Когда в часы, последовавшие за моим вторым арестом, я лежал на деревянном топчане в большой, переполненной и вонючей камере мюнхенского полицейского управления, меня охватил страх, который при предыдущем заключении, в лагере, так и не добрался до меня. Рядом в камере находилось человек двадцать-тридцать, они были молчаливы, некоторых из них доставили из Дахау, чтобы допросить. Они не говорили о лагере, и я спросил, как там теперь. В ответ один из них спросил меня: «Ты снова туда собрался?», и когда я кивнул, он сказал: «Ну готовься, кое-что увидишь!» Я замкнулся, не хотел больше ни с кем разговаривать. В страхе лежал я, молясь, на топчане.
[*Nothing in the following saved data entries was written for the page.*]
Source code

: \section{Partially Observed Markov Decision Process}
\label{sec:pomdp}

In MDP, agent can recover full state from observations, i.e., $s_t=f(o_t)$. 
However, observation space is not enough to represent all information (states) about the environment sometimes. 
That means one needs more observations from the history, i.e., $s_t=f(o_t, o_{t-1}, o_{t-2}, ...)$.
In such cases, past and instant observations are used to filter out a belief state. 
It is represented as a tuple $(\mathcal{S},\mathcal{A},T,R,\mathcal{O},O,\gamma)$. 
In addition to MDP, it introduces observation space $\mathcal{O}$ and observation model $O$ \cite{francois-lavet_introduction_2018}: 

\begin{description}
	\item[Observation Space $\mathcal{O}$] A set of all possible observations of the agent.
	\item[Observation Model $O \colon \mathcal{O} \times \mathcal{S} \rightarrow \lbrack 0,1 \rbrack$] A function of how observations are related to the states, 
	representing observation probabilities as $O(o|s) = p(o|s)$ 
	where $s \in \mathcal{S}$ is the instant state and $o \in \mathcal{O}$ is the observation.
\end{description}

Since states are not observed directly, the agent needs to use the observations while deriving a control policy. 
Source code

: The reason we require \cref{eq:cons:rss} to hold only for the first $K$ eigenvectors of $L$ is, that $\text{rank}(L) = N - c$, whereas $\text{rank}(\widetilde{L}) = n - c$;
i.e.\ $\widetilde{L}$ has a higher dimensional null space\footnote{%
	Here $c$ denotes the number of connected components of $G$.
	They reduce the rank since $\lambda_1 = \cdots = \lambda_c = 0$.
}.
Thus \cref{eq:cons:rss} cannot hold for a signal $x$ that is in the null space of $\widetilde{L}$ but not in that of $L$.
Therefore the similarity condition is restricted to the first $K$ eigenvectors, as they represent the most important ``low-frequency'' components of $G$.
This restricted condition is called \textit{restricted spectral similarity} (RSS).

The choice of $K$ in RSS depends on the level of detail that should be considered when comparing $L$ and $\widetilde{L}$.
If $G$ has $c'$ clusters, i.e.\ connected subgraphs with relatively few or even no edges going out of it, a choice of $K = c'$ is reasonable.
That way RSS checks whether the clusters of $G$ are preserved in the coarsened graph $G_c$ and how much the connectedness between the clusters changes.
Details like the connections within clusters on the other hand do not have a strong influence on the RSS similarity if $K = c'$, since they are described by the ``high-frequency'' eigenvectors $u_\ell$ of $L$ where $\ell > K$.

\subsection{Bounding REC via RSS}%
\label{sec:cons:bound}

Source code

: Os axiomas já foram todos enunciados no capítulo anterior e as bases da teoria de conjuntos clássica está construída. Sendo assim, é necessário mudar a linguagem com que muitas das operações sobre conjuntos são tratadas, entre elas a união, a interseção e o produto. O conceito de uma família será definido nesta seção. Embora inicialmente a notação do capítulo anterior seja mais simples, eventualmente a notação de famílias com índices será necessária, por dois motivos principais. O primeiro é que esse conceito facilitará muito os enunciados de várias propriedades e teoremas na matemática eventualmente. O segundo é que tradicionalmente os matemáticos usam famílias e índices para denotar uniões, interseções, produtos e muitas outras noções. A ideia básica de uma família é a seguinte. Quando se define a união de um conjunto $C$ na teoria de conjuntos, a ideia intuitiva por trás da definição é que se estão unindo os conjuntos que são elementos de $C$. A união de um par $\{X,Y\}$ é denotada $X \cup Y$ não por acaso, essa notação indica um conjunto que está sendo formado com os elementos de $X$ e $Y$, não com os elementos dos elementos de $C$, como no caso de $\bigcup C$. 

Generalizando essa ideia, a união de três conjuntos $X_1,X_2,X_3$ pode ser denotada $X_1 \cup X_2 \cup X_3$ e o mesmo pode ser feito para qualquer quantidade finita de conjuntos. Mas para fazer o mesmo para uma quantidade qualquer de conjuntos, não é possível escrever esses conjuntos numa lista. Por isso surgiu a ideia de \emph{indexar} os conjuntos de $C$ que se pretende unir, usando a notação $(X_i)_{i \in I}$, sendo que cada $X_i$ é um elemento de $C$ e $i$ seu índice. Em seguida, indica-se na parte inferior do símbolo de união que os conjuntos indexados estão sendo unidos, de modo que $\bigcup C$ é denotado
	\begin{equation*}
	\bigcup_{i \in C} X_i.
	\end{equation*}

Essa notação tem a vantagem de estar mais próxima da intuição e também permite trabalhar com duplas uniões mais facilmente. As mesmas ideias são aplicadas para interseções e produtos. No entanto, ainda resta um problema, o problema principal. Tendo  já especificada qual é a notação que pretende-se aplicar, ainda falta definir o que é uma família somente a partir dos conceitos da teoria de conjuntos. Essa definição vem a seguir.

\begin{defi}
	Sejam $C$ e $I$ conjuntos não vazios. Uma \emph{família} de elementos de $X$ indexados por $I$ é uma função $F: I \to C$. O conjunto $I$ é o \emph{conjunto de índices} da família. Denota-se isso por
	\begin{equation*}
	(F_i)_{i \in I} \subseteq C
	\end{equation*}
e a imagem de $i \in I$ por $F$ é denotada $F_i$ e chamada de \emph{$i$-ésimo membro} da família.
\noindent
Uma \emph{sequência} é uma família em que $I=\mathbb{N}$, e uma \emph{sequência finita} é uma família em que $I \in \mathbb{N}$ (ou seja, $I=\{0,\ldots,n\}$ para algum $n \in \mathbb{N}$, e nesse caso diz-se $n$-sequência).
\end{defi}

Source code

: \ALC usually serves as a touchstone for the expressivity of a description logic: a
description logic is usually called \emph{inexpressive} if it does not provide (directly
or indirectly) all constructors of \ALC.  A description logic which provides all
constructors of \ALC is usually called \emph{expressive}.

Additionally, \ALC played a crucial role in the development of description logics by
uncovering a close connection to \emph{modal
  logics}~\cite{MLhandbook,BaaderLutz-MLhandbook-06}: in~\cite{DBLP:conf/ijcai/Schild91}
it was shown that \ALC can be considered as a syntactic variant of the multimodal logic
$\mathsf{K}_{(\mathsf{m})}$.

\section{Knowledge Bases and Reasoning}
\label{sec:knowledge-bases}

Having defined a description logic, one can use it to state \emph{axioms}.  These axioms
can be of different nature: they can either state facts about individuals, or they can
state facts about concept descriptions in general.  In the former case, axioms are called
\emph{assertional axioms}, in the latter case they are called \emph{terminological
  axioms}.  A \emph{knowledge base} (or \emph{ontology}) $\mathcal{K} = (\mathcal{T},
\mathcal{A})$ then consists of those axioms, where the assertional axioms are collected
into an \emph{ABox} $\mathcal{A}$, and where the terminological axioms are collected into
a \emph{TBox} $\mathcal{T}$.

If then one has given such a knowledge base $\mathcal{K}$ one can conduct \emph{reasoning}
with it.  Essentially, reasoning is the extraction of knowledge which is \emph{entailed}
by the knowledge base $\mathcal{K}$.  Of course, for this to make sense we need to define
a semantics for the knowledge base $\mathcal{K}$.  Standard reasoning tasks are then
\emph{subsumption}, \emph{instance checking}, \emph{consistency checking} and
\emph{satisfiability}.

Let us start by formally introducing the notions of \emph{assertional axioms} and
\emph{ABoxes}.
Я вспоминал дни, проведенные в Дахау, представлял себе длинные светлые цементные бараки, в которые иногда, после поверки, входил эсэсовец Вальдбауэр, чтобы забрать наши письма, которые он тайно переправлял на волю. Он считал, что все как-нибудь обойдется. Рослый, ширококостый, твердый, как железо, Вилли Франц, знаменитый альпинист, который потом повесился, всегда так плохо играл в шахматы, что я легко выигрывал. Мы всегда раскладывали доску на пеньке перед бараком. Однажды утром нам сбрили волосы. Это был аргумент в пользу пессимистов, которые утверждали, что мы пробудем в лагере долго. Одного молодого партийца, еврея, обкорнали не полностью, а выбрили от лба к затылку три полосы в его густых черных волосах. Глядя на бритые головы, мы дразнили друг друга. Мы все еще по-настоящему не поняли ситуацию.
Вспоминаю, что после того, как нас обрили, эсэсовец Штейнбреннер заставил нас пройти прусским шагом, высоко поднимая прямые ноги, мимо группы своих начальников. Однажды вечером в бараки просочилось известие, что в лагерь привезли Ганса Баймлера. В тот же час прибыл транспорт с сотней евреев из Нюрнберга; они как раз устраивались в своем бараке. Евреи здесь долго не пробудут, считали мы. Все это были коммерсанты, врачи и адвокаты, буржуазия. Они никак не могли остаться вместе с нами. До сих пор в лагере были только мы, коммунисты. Евреи выглядывали в окна своего барака. Они были тихие и в хороших костюмах. В шесть утра двоих из них отправили носить воду. Пришел Штейнбреннер и заорал: «Гольдштейн! Бинсвангер!» Они должны были взять бочку для воды и пойти со Штейнбреннером к воротам.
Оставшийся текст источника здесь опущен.